═════ RECORD EXTRACTS ═════

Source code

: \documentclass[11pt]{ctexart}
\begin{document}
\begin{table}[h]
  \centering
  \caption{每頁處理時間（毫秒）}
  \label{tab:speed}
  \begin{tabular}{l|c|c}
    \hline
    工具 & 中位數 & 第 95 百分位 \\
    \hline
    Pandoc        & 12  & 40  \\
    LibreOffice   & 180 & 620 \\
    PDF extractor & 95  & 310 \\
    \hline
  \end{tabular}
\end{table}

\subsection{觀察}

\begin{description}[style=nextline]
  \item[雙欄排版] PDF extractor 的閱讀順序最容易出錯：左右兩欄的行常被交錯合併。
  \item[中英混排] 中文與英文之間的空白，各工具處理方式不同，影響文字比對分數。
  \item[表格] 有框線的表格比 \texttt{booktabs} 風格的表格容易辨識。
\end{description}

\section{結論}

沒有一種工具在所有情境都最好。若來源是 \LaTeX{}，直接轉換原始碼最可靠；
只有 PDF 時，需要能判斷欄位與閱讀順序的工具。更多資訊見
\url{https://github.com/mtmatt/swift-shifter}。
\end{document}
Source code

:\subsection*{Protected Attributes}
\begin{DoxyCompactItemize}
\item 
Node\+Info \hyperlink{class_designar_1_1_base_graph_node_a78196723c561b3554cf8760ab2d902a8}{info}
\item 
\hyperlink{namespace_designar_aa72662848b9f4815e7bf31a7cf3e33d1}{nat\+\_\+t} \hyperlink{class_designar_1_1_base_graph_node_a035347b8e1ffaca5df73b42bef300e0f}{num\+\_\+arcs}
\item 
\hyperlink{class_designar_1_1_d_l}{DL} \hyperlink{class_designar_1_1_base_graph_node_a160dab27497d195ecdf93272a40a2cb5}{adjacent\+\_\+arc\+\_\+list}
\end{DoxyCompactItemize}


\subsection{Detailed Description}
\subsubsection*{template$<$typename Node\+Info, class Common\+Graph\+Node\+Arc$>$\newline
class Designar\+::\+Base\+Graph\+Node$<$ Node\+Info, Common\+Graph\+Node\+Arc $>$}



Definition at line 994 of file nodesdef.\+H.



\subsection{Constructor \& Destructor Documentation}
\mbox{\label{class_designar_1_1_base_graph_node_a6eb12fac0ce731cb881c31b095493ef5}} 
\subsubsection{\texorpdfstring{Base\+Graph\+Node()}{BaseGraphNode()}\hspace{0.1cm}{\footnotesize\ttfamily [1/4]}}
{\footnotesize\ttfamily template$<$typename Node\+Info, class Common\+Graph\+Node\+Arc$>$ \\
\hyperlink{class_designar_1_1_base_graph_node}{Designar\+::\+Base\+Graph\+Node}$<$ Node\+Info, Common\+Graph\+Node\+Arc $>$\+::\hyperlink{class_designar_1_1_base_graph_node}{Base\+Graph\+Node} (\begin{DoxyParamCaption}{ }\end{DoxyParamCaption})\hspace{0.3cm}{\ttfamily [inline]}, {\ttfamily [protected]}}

═════

EXERCISE DIRECTIONS:
Go through the records and work out how many lines contain the string "footnotesize". The answer should be that number alone.

SOLVED PROBLEM:
2